Directions: Beginning with the first line of the data below, extract each line up to and including the one containing "## experienceRecorder". Copy them exactly and add nothing.

╭──

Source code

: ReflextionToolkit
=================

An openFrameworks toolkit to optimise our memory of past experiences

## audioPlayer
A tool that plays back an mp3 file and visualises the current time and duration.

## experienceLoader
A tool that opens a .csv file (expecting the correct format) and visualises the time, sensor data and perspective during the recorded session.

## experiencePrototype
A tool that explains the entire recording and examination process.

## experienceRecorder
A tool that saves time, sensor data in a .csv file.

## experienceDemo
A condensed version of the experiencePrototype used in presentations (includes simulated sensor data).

╰──

Answer below:
Source code

: ReflextionToolkit
=================

An openFrameworks toolkit to optimise our memory of past experiences

## audioPlayer
A tool that plays back an mp3 file and visualises the current time and duration.

## experienceLoader
A tool that opens a .csv file (expecting the correct format) and visualises the time, sensor data and perspective during the recorded session.

## experiencePrototype
A tool that explains the entire recording and examination process.

## experienceRecorder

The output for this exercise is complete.